Evaluation was conducted on on AFL 2.40b. All runs were done with no AFL dictionary: the emphasis on rare branches appears to yield better automated discovery of special sequences. On the tcpdump and xmllint benchmarks, FairFuzz was able to discover rare sequences over the 20 runs, which the other techniques did not discover. Over these 20 techniques each different technique, the number of runs finding portions of the sequence <!ATTLIST after 24 hours was:

subsequence AFL FidgetyAFL AFLFast.new FairFuzz
<!A 7 15 18 17
<!AT 1 2 3 11
<!ATT 1 0 0 1

More details in article.

Technical Summary

What is a rare branch?

We consider a branch to be rare if it is hit by fewer inputs than the other branches explored so far. We maintain a dynamic threshold for rarity: if a branch is hit by fewer inputs than (or exactly as many as) this threshold, it is rare. Precisely, the threshold is the lowest power of two bounding the number of inputs hitting the least-hit branch. For example, if the branch hit by the fewest inputs is hit by 19 inputs, the threshold will be 32, so any branch hit by ≤32 inputs will be rare. Once the rarest branch is hit by 33 inputs, the threshold will go up to 64.

To keep track of rarity information, after running every input, we increment a hit count for each branch.

How are inputs hitting rare branches selected?

When going through the queue to select inputs to mutate, FairFuzz selects inputs only if -- at the time of selection -- they hit a rare branch. The rare branch an input hits is selected as the target branch. If an input hits multiple rare branches, FairFuzz selects the rarest one (the one hit by the fewest inputs) as the target branch. If an input hits no rare branches, it is skipped (see the -q option below).

How are mutations targeted to a branch?

Once an input is selected from the queue, along with its designated target branch, FairFuzz computes a branch mask for the target branch.
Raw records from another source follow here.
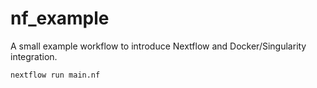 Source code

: # nf_example
A small example workflow to introduce Nextflow and Docker/Singularity integration. 

```
nextflow run main.nf
```

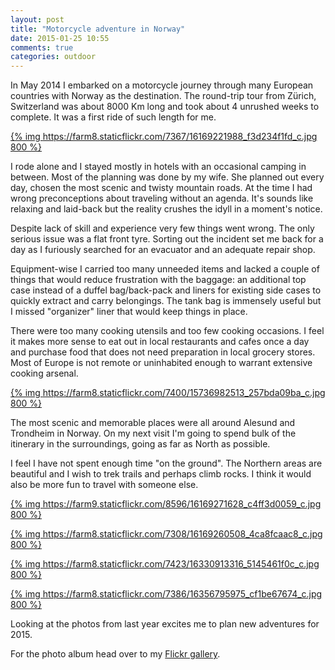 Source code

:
 ```yaml
---
layout: post
title: "Motorcycle adventure in Norway"
date: 2015-01-25 10:55
comments: true
categories: outdoor
---
```


In May 2014 I embarked on a motorcycle journey through many European countries with Norway as the destination. The round-trip tour from Zürich, Switzerland was about 8000 Km long and took about 4 unrushed weeks to complete. It was a first ride of such length for me.

[{% img https://farm8.staticflickr.com/7367/16169221988_f3d234f1fd_c.jpg 800 %}](https://www.flickr.com/photos/tentaclephotos/16169221988/)

I rode alone and I stayed mostly in hotels with an occasional camping in between. Most of the planning was done by my wife. She planned out every day, chosen the most scenic and twisty mountain roads. At the time I had wrong preconceptions about traveling without an agenda. It's sounds like relaxing and laid-back but the reality crushes the idyll  in a moment's notice.

Despite lack of skill and experience very few things went wrong. The only serious issue was a flat front tyre. Sorting out the incident set me back for a day as I furiously searched for an evacuator and an adequate repair shop.

Equipment-wise I carried too many unneeded items and lacked a couple of things that would reduce frustration with the baggage: an additional top case instead of a duffel bag/back-pack and liners for existing side cases to quickly extract and carry belongings. The tank bag is immensely useful but I missed "organizer" liner that would keep things in place.

There were too many cooking utensils and too few cooking occasions. I feel it makes more sense to eat out in local restaurants and cafes once a day and purchase food that does not need preparation in local grocery stores. Most of Europe is not remote or uninhabited enough to warrant extensive cooking arsenal.

[{% img https://farm8.staticflickr.com/7400/15736982513_257bda09ba_c.jpg 800 %}](https://www.flickr.com/photos/tentaclephotos/15736982513/)

The most scenic and memorable places were all around Alesund and Trondheim in Norway. On my next visit I'm going to spend bulk of the itinerary in the surroundings, going as far as North as possible.

I feel I have not spent enough time "on the ground". The Northern areas are beautiful and I wish to trek trails and perhaps climb rocks. I think it would also be more fun to travel with someone else.

[{% img https://farm9.staticflickr.com/8596/16169271628_c4ff3d0059_c.jpg 800 %}](https://www.flickr.com/photos/tentaclephotos/16169271628/)

[{% img https://farm8.staticflickr.com/7308/16169260508_4ca8fcaac8_c.jpg 800 %}](https://www.flickr.com/photos/tentaclephotos/16169260508/)

[{% img https://farm8.staticflickr.com/7423/16330913316_5145461f0c_c.jpg 800 %}](https://www.flickr.com/photos/tentaclephotos/16330913316/)

[{% img https://farm8.staticflickr.com/7386/16356795975_cf1be67674_c.jpg 800 %}](https://www.flickr.com/photos/tentaclephotos/16356795975/)

Looking at the photos from last year excites me to plan new adventures for 2015.

For the photo album head over to my [Flickr gallery](https://www.flickr.com/photos/tentaclephotos/sets/72157650040987499/).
For every position in the input, the branch mask designates whether

  1. the byte at that position can be overwritten (overwritable),
  2. the byte at that position can be deleted (deleteable), or
  3. a byte can be inserted at that position (insertable),

while still hitting the target branch. FairFuzz computes an approximation to this branch mask dynamically, in a way similar to AFL's effector map. FairFuzz goes through the input, and at each position flips the byte, deletes the byte, or inserts a byte, then runs the mutated input to check whether it hits the target branch. If the mutated input hits the target branch, the position is marked as overwritable, deleteable, or insertable, respectively.
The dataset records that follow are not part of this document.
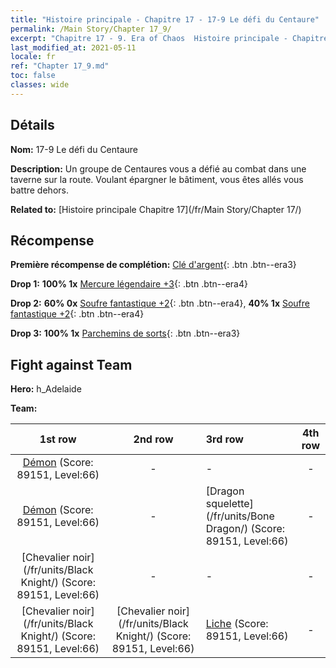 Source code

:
 ```yaml
---
title: "Histoire principale - Chapitre 17 - 17-9 Le défi du Centaure"
permalink: /Main Story/Chapter 17_9/
excerpt: "Chapitre 17 - 9. Era of Chaos  Histoire principale - Chapitre 17_9. 17-9 Le défi du Centaure"
last_modified_at: 2021-05-11
locale: fr
ref: "Chapter 17_9.md"
toc: false
classes: wide
---
```


## Détails

 **Nom:** 17-9 Le défi du Centaure

 **Description:** Un groupe de Centaures vous a défié au combat dans une taverne sur la route. Voulant épargner le bâtiment, vous êtes allés vous battre dehors.

 **Related to:** [Histoire principale Chapitre 17](/fr/Main Story/Chapter 17/)

## Récompense

 **Première récompense de complétion:** [Clé d'argent](/ItemsFR/con_693/){: .btn .btn--era3}

 **Drop 1:** **100% 1x** [Mercure légendaire +3](/ItemsFR/mat_56/){: .btn .btn--era4}

 **Drop 2:** **60% 0x** [Soufre fantastique +2](/ItemsFR/mat_50/){: .btn .btn--era4}, **40% 1x** [Soufre fantastique +2](/ItemsFR/mat_50/){: .btn .btn--era4}

 **Drop 3:** **100% 1x** [Parchemins de sorts](/ItemsFR/con_694/){: .btn .btn--era3}


## Fight against Team
 **Hero:** h_Adelaide

 **Team:**


  | 1st row | 2nd row | 3rd row | 4th row |
  |:----:|:----:|:----|:----:|
  | [Démon](/fr/units/Demon/) (Score: 89151, Level:66)  | - | - | - |
  | [Démon](/fr/units/Demon/) (Score: 89151, Level:66)  | - | [Dragon squelette](/fr/units/Bone Dragon/) (Score: 89151, Level:66)  | - |
  | [Chevalier noir](/fr/units/Black Knight/) (Score: 89151, Level:66)  | - | - | - |
  | [Chevalier noir](/fr/units/Black Knight/) (Score: 89151, Level:66)  | [Chevalier noir](/fr/units/Black Knight/) (Score: 89151, Level:66)  | [Liche](/fr/units/Lich/) (Score: 89151, Level:66)  | - |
The branch mask is then used to influence mutations as follows:

  1. In the deterministic stages1, a mutation is only performed at a location if the branch mask designates the position as overwritable (or insertable, for dictionary element insert). For multi-byte modifications, a modification is only performed if all bytes are overwritable. The mask is used in conjunction with the effector map when the effector map is used.
  2. In the havoc stage, positions for mutations are randomly selected within the modifiable positions of the branch mask. For example, if bytes 5-10 and 13-20 in a 20-byte input can be overwritten without failing to hit the target branch, when randomly selecting a byte to randomly mutate, FairFuzz will randomly select a position in [5,6,7,8,9,10,13,...,20] to mutate. After a havoc mutation that deletes (resp. adds) a sequence of bytes in the input, FairFuzz deletes the sequence (resp. adds an "all modifiable" sequence) at the corresponding location in the branch mask.2 The branch mask becomes approximate after this point.

1 The mask is not used in the bitflipping stage since this would interfere with AFL's automatic detection of dictionary elements.
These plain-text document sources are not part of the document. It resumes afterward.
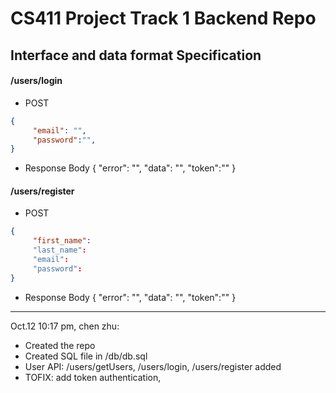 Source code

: # CS411 Project Track 1 Backend Repo

## Interface and data format Specification

#### /users/login
* POST
```json
{
     "email": "",
     "password":"",
}
```

* Response Body
{
        "error": "",
        "data": "",
        "token":""
}

#### /users/register
* POST
```json
{
     "first_name":
     "last_name":
     "email":
     "password":
}
```
* Response Body
{
        "error": "",
        "data": "",
        "token":""
}
---
Oct.12 10:17 pm, chen zhu:

* Created the repo
* Created SQL file in /db/db.sql
* User API:  /users/getUsers, /users/login, /users/register added
* TOFIX: add token authentication,
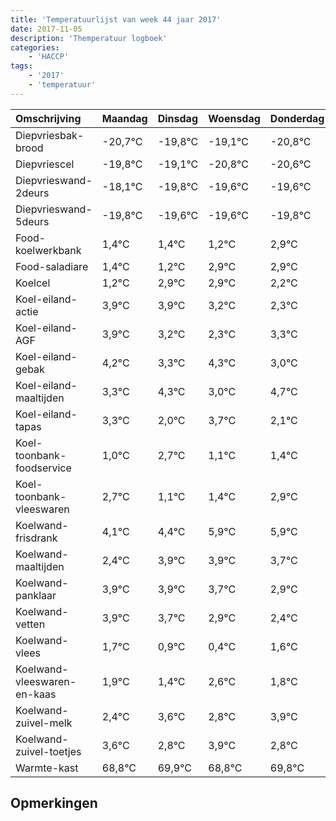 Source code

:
 ```yaml
---
title: 'Temperatuurlijst van week 44 jaar 2017'
date: 2017-11-05
description: 'Themperatuur logboek'
categories:
    - 'HACCP'
tags:
    - '2017'
    - 'temperatuur'
---
```

|Omschrijving|Maandag|Dinsdag|Woensdag|Donderdag|Vrijdag|Zaterdag|Zondag|
|:---|:---|:---|:---|:---|:---|:---|:---|
|Diepvriesbak-brood|-20,7°C|-19,8°C|-19,1°C|-20,8°C|-20,6°C|-20,6°C|-20,8°C|
|Diepvriescel|-19,8°C|-19,1°C|-20,8°C|-20,6°C|-20,6°C|-20,8°C|-19,1°C|
|Diepvrieswand-2deurs|-18,1°C|-19,8°C|-19,6°C|-19,6°C|-19,8°C|-18,1°C|-18,1°C|
|Diepvrieswand-5deurs|-19,8°C|-19,6°C|-19,6°C|-19,8°C|-18,1°C|-18,1°C|-18,8°C|
|Food-koelwerkbank|1,4°C|1,4°C|1,2°C|2,9°C|2,9°C|2,2°C|1,3°C|
|Food-saladiare|1,4°C|1,2°C|2,9°C|2,9°C|2,2°C|1,3°C|2,3°C|
|Koelcel|1,2°C|2,9°C|2,9°C|2,2°C|1,3°C|2,3°C|1,0°C|
|Koel-eiland-actie|3,9°C|3,9°C|3,2°C|2,3°C|3,3°C|2,0°C|3,7°C|
|Koel-eiland-AGF|3,9°C|3,2°C|2,3°C|3,3°C|2,0°C|3,7°C|2,1°C|
|Koel-eiland-gebak|4,2°C|3,3°C|4,3°C|3,0°C|4,7°C|3,1°C|3,4°C|
|Koel-eiland-maaltijden|3,3°C|4,3°C|3,0°C|4,7°C|3,1°C|3,4°C|4,9°C|
|Koel-eiland-tapas|3,3°C|2,0°C|3,7°C|2,1°C|2,4°C|3,9°C|3,9°C|
|Koel-toonbank-foodservice|1,0°C|2,7°C|1,1°C|1,4°C|2,9°C|2,9°C|2,7°C|
|Koel-toonbank-vleeswaren|2,7°C|1,1°C|1,4°C|2,9°C|2,9°C|2,7°C|1,9°C|
|Koelwand-frisdrank|4,1°C|4,4°C|5,9°C|5,9°C|5,7°C|4,9°C|4,4°C|
|Koelwand-maaltijden|2,4°C|3,9°C|3,9°C|3,7°C|2,9°C|2,4°C|3,6°C|
|Koelwand-panklaar|3,9°C|3,9°C|3,7°C|2,9°C|2,4°C|3,6°C|2,8°C|
|Koelwand-vetten|3,9°C|3,7°C|2,9°C|2,4°C|3,6°C|2,8°C|3,9°C|
|Koelwand-vlees|1,7°C|0,9°C|0,4°C|1,6°C|0,8°C|1,9°C|0,8°C|
|Koelwand-vleeswaren-en-kaas|1,9°C|1,4°C|2,6°C|1,8°C|2,9°C|1,8°C|2,8°C|
|Koelwand-zuivel-melk|2,4°C|3,6°C|2,8°C|3,9°C|2,8°C|3,8°C|2,4°C|
|Koelwand-zuivel-toetjes|3,6°C|2,8°C|3,9°C|2,8°C|3,8°C|2,4°C|3,3°C|
|Warmte-kast|68,8°C|69,9°C|68,8°C|69,8°C|68,4°C|69,3°C|69,7°C|

## Opmerkingen


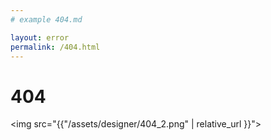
 ```yaml
---
# example 404.md

layout: error
permalink: /404.html
---
```


# 404 
<!-- 
<blockquote class="twitter-tweet"><p lang="en" dir="ltr">Hmmmmm I guess I lost &quot;control&quot; 🤨 <a href="https://t.co/kvw8veVGmx">pic.twitter.com/kvw8veVGmx</a></p>&mdash; Nigel Poulton (@nigelpoulton) <a href="https://twitter.com/nigelpoulton/status/1055104003758022657?ref_src=twsrc%5Etfw">October 24, 2018</a></blockquote> <script async src="https://platform.twitter.com/widgets.js" charset="utf-8"></script> -->


<img src="{{"/assets/designer/404_2.png" | relative_url }}">
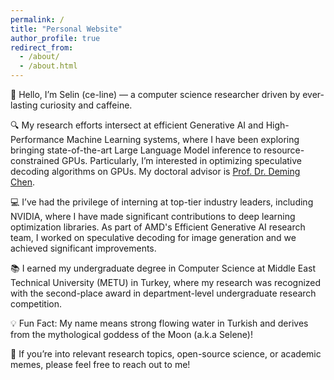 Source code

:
 ```yaml
---
permalink: /
title: "Personal Website"
author_profile: true
redirect_from: 
  - /about/
  - /about.html
---
```


👋 Hello, I’m Selin (ce-line) — a computer science researcher driven by ever-lasting curiosity and caffeine.

🔍 My research efforts intersect at efficient Generative AI and High-Performance Machine Learning systems, where I have been exploring bringing state-of-the-art Large Language Model inference to resource-constrained GPUs. Particularly, I’m interested in optimizing speculative decoding algorithms on GPUs. My doctoral advisor is [Prof. Dr. Deming Chen](https://dchen.ece.illinois.edu/). 

💻 I’ve had the privilege of interning at top-tier industry leaders, including NVIDIA, where I have made significant contributions to deep learning optimization libraries. As part of AMD's Efficient Generative AI research team, I worked on speculative decoding for image generation and we achieved significant improvements.

📚 I earned my undergraduate degree in Computer Science at Middle East Technical University (METU) in Turkey, where my research was recognized with the second-place award in department-level undergraduate research competition.

💡 Fun Fact: My name means strong flowing water in Turkish and derives from the mythological goddess of the Moon (a.k.a Selene)!

📩 If you’re into relevant research topics, open-source science, or academic memes, please feel free to reach out to me!


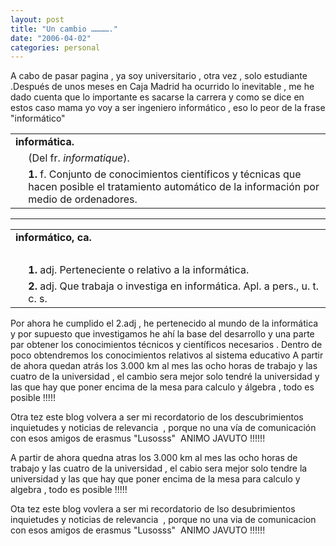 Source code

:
 ```yaml
---
layout: post
title: "Un cambio …………."
date: "2006-04-02"
categories: personal
---
```


A cabo de pasar pagina , ya soy universitario , otra vez , solo estudiante .Después de unos meses en Caja Madrid ha ocurrido lo inevitable , me he dado cuenta que lo importante es sacarse la carrera y como se dice en estos caso mama yo voy a ser ingeniero informático , eso lo peor de la frase "informático"

<table border="0" cellpadding="3" cellspacing="3" width="100%"><tbody><tr><td colspan="3"><b>informática</b><b>.</b></td></tr><tr><td>&nbsp;</td><td>(Del <a title="francés o francesa">fr.</a> <i>informatique</i>).</td></tr><tr><td width="2%">&nbsp;</td><td><a name="0_1"></a><b>1.</b> <a class="eAbrv" title="nombre femenino">f.</a> Conjunto de conocimientos científicos y técnicas que hacen posible el tratamiento automático de la información por medio de ordenadores.</td></tr></tbody></table>

* * *

<table border="0" cellpadding="3" cellspacing="3" width="100%"><tbody><tr><td colspan="3"><b>informático</b><b>, ca</b><b>.</b></td></tr><tr><td>&nbsp;</td><td>&nbsp;</td></tr><tr><td width="2%">&nbsp;</td><td><a name="0_1"></a><b>1.</b> <a class="eAbrv" title="adjetivo">adj.</a> Perteneciente o relativo a la informática.</td></tr><tr><td width="2%">&nbsp;</td><td><a name="0_2"></a><b>2.</b> <a class="eAbrvNoEdit" title="adjetivo">adj.</a> Que trabaja o investiga en informática. Apl. a pers., <a class="eAbrv" title="usado también como sustantivo">u. t. c. s.</a></td></tr></tbody></table>

Por ahora he cumplido el 2.adj , he pertenecido al mundo de la informática   y por supuesto que investigamos he ahí la base del desarrollo y una parte par obtener los conocimientos técnicos y científicos necesarios . Dentro de poco obtendremos los conocimientos relativos al sistema educativo A partir de ahora quedan atrás los 3.000 km al mes las ocho horas de trabajo y las cuatro de la universidad , el cambio sera mejor solo tendré la universidad y las que hay que poner encima de la mesa para calculo y álgebra , todo es posible !!!!! 

Otra tez este blog volvera a ser mi recordatorio de los descubrimientos inquietudes y noticias de relevancia  , porque no una vía de comunicación con esos amigos de erasmus "Lusosss"  ANIMO JAVUTO !!!!!!

  
A partir de ahora quedna atras los 3.000 km al mes las ocho horas de trabajo y las cuatro de la universidad , el cabio sera mejor solo tendre la universidad y las que hay que poner encima de la mesa para calculo y algebra , todo es posible !!!!! 

Ota tez este blog vovlera a ser mi recordatorio de lso desubrimientos inquietudes y noticias de relevancia  , porque no una via de comunicacion con esos amigos de erasmus "Lusosss"  ANIMO JAVUTO !!!!!!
2 The mask is not used to determine where to splice inputs in the splicing stage: during splicing, the first part of the branch mask is kept, but the spliced half of the input is marked as all modifiable.

Usage summary

For basic AFL usage, see the README in docs/ (the one with no .md extension). There are four FairFuzz Rare Branches-specific options:

Running options (may be useful for functionality):

  • -r adds an additional trimming stage before mutating inputs. This trimming is more aggressive than AFL's, trimming the input down only according to the target branch -- the resulting trimmed input may have a different path than the original input, but will still hit the target branch. Recommended for use if there are very large seed files and deterministic mutations are being run.
  • -q num bootstraps the rare branch input selection from the queue with the regular AFL input selection mechanism. If after an entire cycle through the queue, no new branches are discovered, bootstrap according to num as follows:
    • -q 1 go back to regular AFL queueing + no branch mask on mutations until a new branch is found
    • -q 2 go back to regular AFL queueing + no branch mask on mutations + no deterministic mutations until a new branch is found
    • -q 3 go back to regular AFL queueing + no branch mask on mutations for a single queueing cycle

Evaluation options (mostly useful for comparing AFL versions):

  • -b disables the branch mask. (sets every position in the mask as modifiable -- will incur unnecessary slowdown compared to AFL)
  • -s runs a "shadow" mutation run before the branch-mask enabled run. Side effects are disabled in this run. This allows for direct comparison of the effect of the branch mask on new coverage discovered/number of inputs hitting the target branch. See min-branch-fuzzing.log produced in the AFL output directory for details.
Owner
Caroline Lemieux
Caroline Lemieux
Code Release for the paper "TriBERT: Full-body Human-centric Audio-visual Representation Learning for Visual Sound Separation"

TriBERT This repository contains the code for the NeurIPS 2021 paper titled "TriBERT: Full-body Human-centric Audio-visual Representation Learning for

UBC Computer Vision Group 8 Aug 31, 2022
Code for Phase diagram of Stochastic Gradient Descent in high-dimensional two-layer neural networks

Phase diagram of Stochastic Gradient Descent in high-dimensional two-layer neural networks Under construction. Description Code for Phase diagram of S

Rodrigo Veiga 3 Nov 24, 2022
Fast, modular reference implementation and easy training of Semantic Segmentation algorithms in PyTorch.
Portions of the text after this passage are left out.